Directions: Tally the lines below that hold the string "target", and give only the tally.

Data supplied:

______

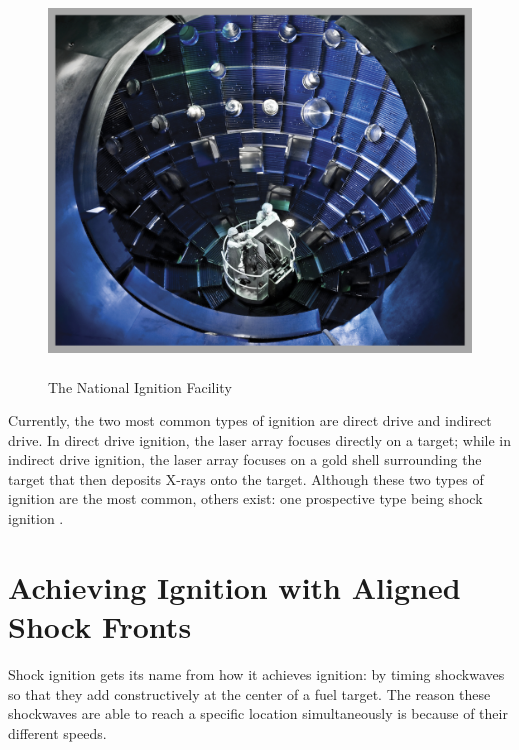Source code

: \begin{figure}	
	\centering
	\includegraphics[scale=.4]{graphics/nif.jpg} 
	\caption[The National Ignition Facility]{ \\ The National Ignition Facility \\  }
	\label{fig:nif}
\end{figure}

Currently, the two most common types of ignition are direct drive and indirect drive.  In direct drive ignition, the laser array focuses directly on a target; while in indirect drive ignition, the laser array focuses on a gold shell surrounding the target that then deposits X-rays onto the target.  Although these two types of ignition are the most common, others exist: one prospective type being shock ignition \citep{summaryPaper}. 

\section{Achieving Ignition with Aligned Shock Fronts}

Shock ignition gets its name from how it achieves ignition: by timing shockwaves so that they add constructively at the center of a fuel target. The reason these shockwaves are able to reach a specific location simultaneously is because of their different speeds.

______

Response for this exercise: 2